WORK ITEM |
Set down each line of the material that follows, exactly, with no pictures.

RECORDS SHOWN |
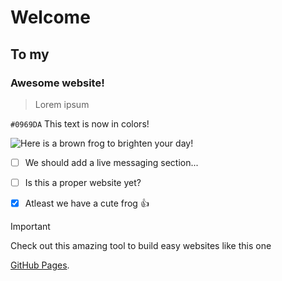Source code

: # Welcome

## To my

### Awesome website!




>Lorem ipsum



`#0969DA` This text is now in colors!



![Here is a brown frog to brighten your day!](https://encrypted-tbn0.gstatic.com/images?q=tbn:ANd9GcTc4V1zVZ4JIwHYdXvK3FBD2XiA0ess_vmuWw&s)


- [ ] We should add a live messaging section...
- [ ] Is this a proper website yet?
- [x] Atleast we have a cute frog :+1:


> [!IMPORTANT]
> Check out this amazing tool to build easy websites like this one

[GitHub Pages](https://pages.github.com/).


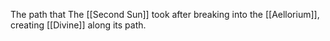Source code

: The path that The [[Second Sun]] took after breaking into the [[Aellorium]], creating [[Divine]] along its path.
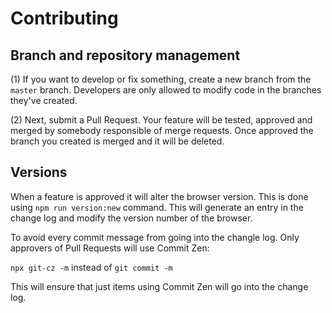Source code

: # Contributing

## Branch and repository management
(1) If you want to develop or fix something, create a new branch from the `master` branch. Developers are only allowed to modify code in the branches they've created.


(2) Next, submit a Pull Request. Your feature will be tested, approved and merged by somebody responsible of merge requests. Once approved the branch you created is merged and it will be deleted.

## Versions
When a feature is approved it will alter the browser version. This is done using `npm run version:new` command. This will generate an entry in the change log and modify the version number of the browser.

To avoid every commit message from going into the changle log. Only approvers of Pull Requests will use Commit Zen:

`npx git-cz -m` instead of `git commit -m` 

This will ensure that just items using Commit Zen will go into the change log.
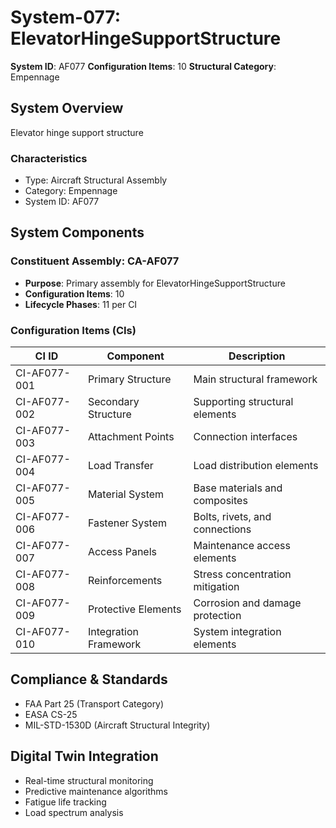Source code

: # System-077: ElevatorHingeSupportStructure

**System ID**: AF077
**Configuration Items**: 10
**Structural Category**: Empennage

## System Overview

Elevator hinge support structure

### Characteristics
- Type: Aircraft Structural Assembly
- Category: Empennage
- System ID: AF077

## System Components

### Constituent Assembly: CA-AF077
- **Purpose**: Primary assembly for ElevatorHingeSupportStructure
- **Configuration Items**: 10
- **Lifecycle Phases**: 11 per CI

### Configuration Items (CIs)

| CI ID | Component | Description |
|-------|-----------|-------------|
| CI-AF077-001 | Primary Structure | Main structural framework |
| CI-AF077-002 | Secondary Structure | Supporting structural elements |
| CI-AF077-003 | Attachment Points | Connection interfaces |
| CI-AF077-004 | Load Transfer | Load distribution elements |
| CI-AF077-005 | Material System | Base materials and composites |
| CI-AF077-006 | Fastener System | Bolts, rivets, and connections |
| CI-AF077-007 | Access Panels | Maintenance access elements |
| CI-AF077-008 | Reinforcements | Stress concentration mitigation |
| CI-AF077-009 | Protective Elements | Corrosion and damage protection |
| CI-AF077-010 | Integration Framework | System integration elements |

## Compliance & Standards
- FAA Part 25 (Transport Category)
- EASA CS-25
- MIL-STD-1530D (Aircraft Structural Integrity)

## Digital Twin Integration
- Real-time structural monitoring
- Predictive maintenance algorithms
- Fatigue life tracking
- Load spectrum analysis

SOLUTION BELOW |
Source code

: # Welcome

## To my

### Awesome website!




>Lorem ipsum



`#0969DA` This text is now in colors!



![Here is a brown frog to brighten your day!](https://encrypted-tbn0.gstatic.com/images?q=tbn:ANd9GcTc4V1zVZ4JIwHYdXvK3FBD2XiA0ess_vmuWw&s)


- [ ] We should add a live messaging section...
- [ ] Is this a proper website yet?
- [x] Atleast we have a cute frog :+1:


> [!IMPORTANT]
> Check out this amazing tool to build easy websites like this one

[GitHub Pages](https://pages.github.com/).


Source code

: The path that The [[Second Sun]] took after breaking into the [[Aellorium]], creating [[Divine]] along its path.
Source code

: # Contributing

## Branch and repository management
(1) If you want to develop or fix something, create a new branch from the `master` branch. Developers are only allowed to modify code in the branches they've created.


(2) Next, submit a Pull Request. Your feature will be tested, approved and merged by somebody responsible of merge requests. Once approved the branch you created is merged and it will be deleted.

## Versions
When a feature is approved it will alter the browser version. This is done using `npm run version:new` command. This will generate an entry in the change log and modify the version number of the browser.

To avoid every commit message from going into the changle log. Only approvers of Pull Requests will use Commit Zen:

`npx git-cz -m` instead of `git commit -m` 

This will ensure that just items using Commit Zen will go into the change log.
Source code

: # System-077: ElevatorHingeSupportStructure

**System ID**: AF077
**Configuration Items**: 10
**Structural Category**: Empennage

## System Overview

Elevator hinge support structure

### Characteristics
- Type: Aircraft Structural Assembly
- Category: Empennage
- System ID: AF077

## System Components

### Constituent Assembly: CA-AF077
- **Purpose**: Primary assembly for ElevatorHingeSupportStructure
- **Configuration Items**: 10
- **Lifecycle Phases**: 11 per CI

### Configuration Items (CIs)

| CI ID | Component | Description |
|-------|-----------|-------------|
| CI-AF077-001 | Primary Structure | Main structural framework |
| CI-AF077-002 | Secondary Structure | Supporting structural elements |
| CI-AF077-003 | Attachment Points | Connection interfaces |
| CI-AF077-004 | Load Transfer | Load distribution elements |
| CI-AF077-005 | Material System | Base materials and composites |
| CI-AF077-006 | Fastener System | Bolts, rivets, and connections |
| CI-AF077-007 | Access Panels | Maintenance access elements |
| CI-AF077-008 | Reinforcements | Stress concentration mitigation |
| CI-AF077-009 | Protective Elements | Corrosion and damage protection |
| CI-AF077-010 | Integration Framework | System integration elements |

## Compliance & Standards
- FAA Part 25 (Transport Category)
- EASA CS-25
- MIL-STD-1530D (Aircraft Structural Integrity)

## Digital Twin Integration
- Real-time structural monitoring
- Predictive maintenance algorithms
- Fatigue life tracking
- Load spectrum analysis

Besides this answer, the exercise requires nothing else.